I love to farmers markets or shop what’s in season (and often on sale). The USDA has a seasonal produce guide with some great recipe ideas and ways to try and cook new veggies.
Top Veggie tips:
**Incorporate them into your meals:** Add veggies to your favorite dishes, such as stir-fries, high protein pasta, sauces omelets or sneak them into smoothies!
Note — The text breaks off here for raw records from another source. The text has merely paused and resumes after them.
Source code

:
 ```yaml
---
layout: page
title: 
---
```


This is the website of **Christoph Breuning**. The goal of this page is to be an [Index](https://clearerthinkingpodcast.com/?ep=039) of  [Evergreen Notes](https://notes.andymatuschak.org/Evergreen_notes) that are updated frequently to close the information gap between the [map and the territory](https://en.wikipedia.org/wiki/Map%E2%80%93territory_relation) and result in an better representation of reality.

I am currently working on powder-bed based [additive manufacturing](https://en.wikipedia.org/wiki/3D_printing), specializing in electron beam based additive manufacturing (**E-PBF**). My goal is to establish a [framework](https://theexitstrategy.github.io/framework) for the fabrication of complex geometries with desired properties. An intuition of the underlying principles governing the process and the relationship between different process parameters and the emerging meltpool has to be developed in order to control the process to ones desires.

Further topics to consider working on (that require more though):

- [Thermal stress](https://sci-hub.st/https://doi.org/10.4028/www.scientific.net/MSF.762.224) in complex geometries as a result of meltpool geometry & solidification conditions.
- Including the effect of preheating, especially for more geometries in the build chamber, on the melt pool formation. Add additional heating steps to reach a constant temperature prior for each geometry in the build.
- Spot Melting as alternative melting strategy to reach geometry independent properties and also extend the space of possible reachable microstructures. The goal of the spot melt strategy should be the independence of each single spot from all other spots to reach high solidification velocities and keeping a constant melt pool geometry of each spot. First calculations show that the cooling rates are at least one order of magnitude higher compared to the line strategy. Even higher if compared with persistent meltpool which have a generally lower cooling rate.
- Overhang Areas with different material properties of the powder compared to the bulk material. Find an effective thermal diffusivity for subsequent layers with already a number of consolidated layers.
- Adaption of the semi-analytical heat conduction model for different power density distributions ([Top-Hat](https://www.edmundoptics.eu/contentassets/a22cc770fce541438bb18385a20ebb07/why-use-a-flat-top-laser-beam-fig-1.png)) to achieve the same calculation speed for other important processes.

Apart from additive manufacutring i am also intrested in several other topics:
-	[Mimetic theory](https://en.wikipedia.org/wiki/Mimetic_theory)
**Snack on vegetables:** Keep pre-cut veggies like carrots, cucumber, or bell peppers readily available for snacking. I like making veggie prep easy with a veggie tray and several to go hummus, guac, peanut butter or home made Greek yogurt and ranch to dip them in!
**Experiment with cooking methods:** Try roasting, grilling, or steaming vegetables to bring out different flavors and textures. My favorite is air frying!
**Make salads interesting:** Create diverse salads with a variety of vegetables, nuts, seeds, and low calorie dressings for added flavor. Sometimes I’ll tell clients to think of their favorite restaurant salad (mine is Panera Fuji apple chicken) and try to recreate it in a healthier way. Save time and start with bag a bagged salad kit you can spruce up by adding some extra spinach or dark leafy greens to boost your nutrients!
**Set goals:** Challenge yourself to eat a certain number of vegetable servings each day. Five is the ideal number ofs serving for fruits a veggies. Curious what is a service size? Check out our food list here.
**Get creative:** branch out and try a new recipes or cuisines. Mediterranean recipes are extremely heart healthy and great for weight loss goals.
**Grow your own:** If possible, start a small garden or grow herbs and vegetables in pots. Bonus if you get the kids involved in growing, prepping and learning about them!
**Educate yourself:** Learn about the health benefits of vegetables to motivate yourself to eat more of them.